**Instructions to follow**
Restate, exactly and without pictures, the lines from the start of the listing below through the line holding "To use, change".

--- START ---

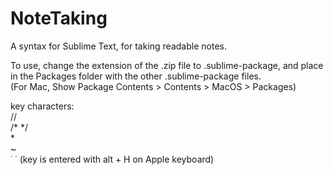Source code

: # NoteTaking
A syntax for Sublime Text, for taking readable notes.  

To use, change the extension of the .zip file to .sublime-package, and place in the Packages folder with the other .sublime-package files.  
(For Mac, Show Package Contents > Contents > MacOS > Packages)  

key characters:  
  //  
  /*  */  
  *  
  ~  
  ˙   ˙ (key is entered with alt + H on Apple keyboard)  
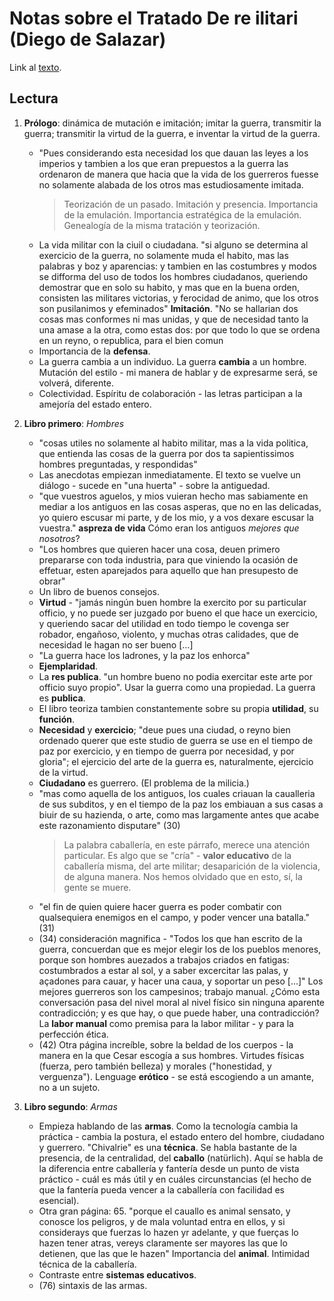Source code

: # Notas sobre el Tratado De re ilitari (Diego de Salazar)
Link al [texto](http://babel.hathitrust.org/cgi/pt?id=ucm.5322481280).

## Lectura

1. __Prólogo__: dinámica de mutación e imitación; imitar la guerra, transmitir la guerra; transmitir la virtud de la guerra, e inventar la virtud de la guerra.

	- "Pues considerando esta necesidad los que dauan las leyes a los imperios y tambien a los que eran prepuestos a la guerra las ordenaron de manera que hacia que la vida de los guerreros fuesse no solamente alabada de los otros mas estudiosamente imitada.
		> Teorización de un pasado. Imitación y presencia. Importancia de la emulación. Importancia estratégica de la emulación.
		> Genealogía de la misma tratación y teorización.
	- La vida militar con la ciuil o ciudadana. "si alguno se determina al exercicio de la guerra, no solamente muda el habito, mas las palabras y boz y aparencias: y tambien en las costumbres y modos se difforma del uso de todos los hombres ciudadanos, queriendo demostrar que en solo su habito, y mas que en la buena orden, consisten las militares victorias, y ferocidad de animo, que los otros son pusilanimos y efeminados" __Imitación__. "No se hallarian dos cosas mas conformes ni mas unidas, y que de necesidad tanto la una amase a la otra, como estas dos: por que todo lo que se ordena en un reyno, o republica, para el bien comun
	- Importancia de la __defensa__.
	- La guerra cambia a un individuo. La guerra __cambia__ a un hombre. Mutación del estilo - mi manera de hablar y de expresarme será, se volverá, diferente.
	- Colectividad. Espíritu de colaboración - las letras participan a la amejoría del estado entero.

2. __Libro primero__: _Hombres_ 
	- "cosas utiles no solamente al habito militar, mas a la vida politica, que entienda las cosas de la guerra por dos ta sapientissimos hombres preguntadas, y respondidas"
	- Las anecdotas empiezan inmediatamente. El texto se vuelve un diálogo - sucede en "una huerta" - sobre la antiguedad.
	- "que vuestros aguelos, y mios vuieran hecho mas sabiamente en mediar a los antiguos en las cosas asperas, que no en las delicadas, yo quiero escusar mi parte, y de los mio, y a vos dexare escusar la vuestra." __aspreza de vida__ Cómo eran los antiguos _mejores que nosotros_?
	- "Los hombres que quieren hacer una cosa, deuen primero prepararse con toda industria, para que viniendo la ocasión de effetuar, esten aparejados para aquello que han presupesto de obrar"
	- Un libro de buenos consejos.
	- __Virtud__ - "jamás ningún buen hombre la exercito por su particular officio, y no puede ser juzgado por bueno el que hace un exercicio, y queriendo sacar del utilidad en todo tiempo le covenga ser robador, engañoso, violento, y muchas otras calidades, que de necesidad le hagan no ser bueno [...]
	- "La guerra hace los ladrones, y la paz los enhorca"
	- __Ejemplaridad__.
	- La __res publica__. "un hombre bueno no podia exercitar este arte por officio suyo propio". Usar la guerra como una propiedad. La guerra es __publica__.
	- El libro teoriza tambien constantemente sobre su propia __utilidad__, su __función__.
	- __Necesidad__ y __exercicio__; "deue pues una ciudad, o reyno bien ordenado querer que este studio de guerra se use en el tiempo de paz por exercicio, y en tiempo de guerra por necesidad, y por gloria"; el ejercicio del arte de la guerra es, naturalmente, ejercicio de la virtud.
	- __Ciudadano__ es guerrero. (El problema de la milicia.)
	- "mas como aquella de los antiguos, los cuales criauan la caualleria de sus subditos, y en el tiempo de la paz los embiauan a sus casas a biuir de su hazienda, o arte, como mas largamente antes que acabe este razonamiento disputare" (30)
		> La palabra caballería, en este párrafo, merece una atención particular. Es algo que se "cría" - __valor educativo__ de la caballería misma, del arte militar; desaparición de la violencia, de alguna manera. Nos hemos olvidado que en esto, sí, la gente se muere.
	- "el fin de quien quiere hacer guerra es poder combatir con qualsequiera enemigos en el campo, y poder vencer una batalla."  (31)
	- (34) consideración magnifica - "Todos los que han escrito de la guerra, concuerdan que es mejor elegir los de los pueblos menores, porque son hombres auezados a trabajos criados en fatigas: costumbrados a estar al sol, y a saber excercitar las palas, y açadones para cauar, y hacer una caua, y soportar un peso [...]" Los mejores guerreros son los campesinos; trabajo manual. ¿Cómo esta conversación pasa del nivel moral al nivel físico sin ninguna aparente contradicción; y es que hay, o que puede haber, una contradicción? La __labor manual__ como premisa para la labor militar - y para la perfección ética.
	- (42) Otra página increíble, sobre la beldad de los cuerpos - la manera en la que Cesar escogía a sus hombres. Virtudes físicas (fuerza, pero también belleza) y morales ("honestidad, y verguenza"). Lenguage __erótico__ - se está escogiendo a un amante, no a un sujeto.

3. __Libro segundo__: _Armas_
	- Empieza hablando de las __armas__. Como la tecnología cambia la práctica - cambia la postura, el estado entero del hombre, ciudadano y guerrero. "Chivalrie" es una __técnica__. Se habla bastante de la presencia, de la centralidad, del __caballo__ (natürlich). Aquí se habla de la diferencia entre caballería y fantería desde un punto de vista práctico - cuál es más útil y en cuáles circunstancias (el hecho de que la fantería pueda vencer a la caballería con facilidad es esencial).
	- Otra gran página: 65. "porque el cauallo es animal sensato, y conosce los peligros, y de mala voluntad entra en ellos, y si considerays que fuerzas lo hazen yr adelante, y que fuerças lo hazen tener atras, vereys claramente ser mayores las que lo detienen, que las que le hazen" Importancia del __animal__. Intimidad técnica de la caballería.
	- Contraste entre __sistemas educativos__.
	- (76) sintaxis de las armas.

--- END ---

**Solution to the problem**
Source code

: # NoteTaking
A syntax for Sublime Text, for taking readable notes.  

To use, change the extension of the .zip file to .sublime-package, and place in the Packages folder with the other .sublime-package files.  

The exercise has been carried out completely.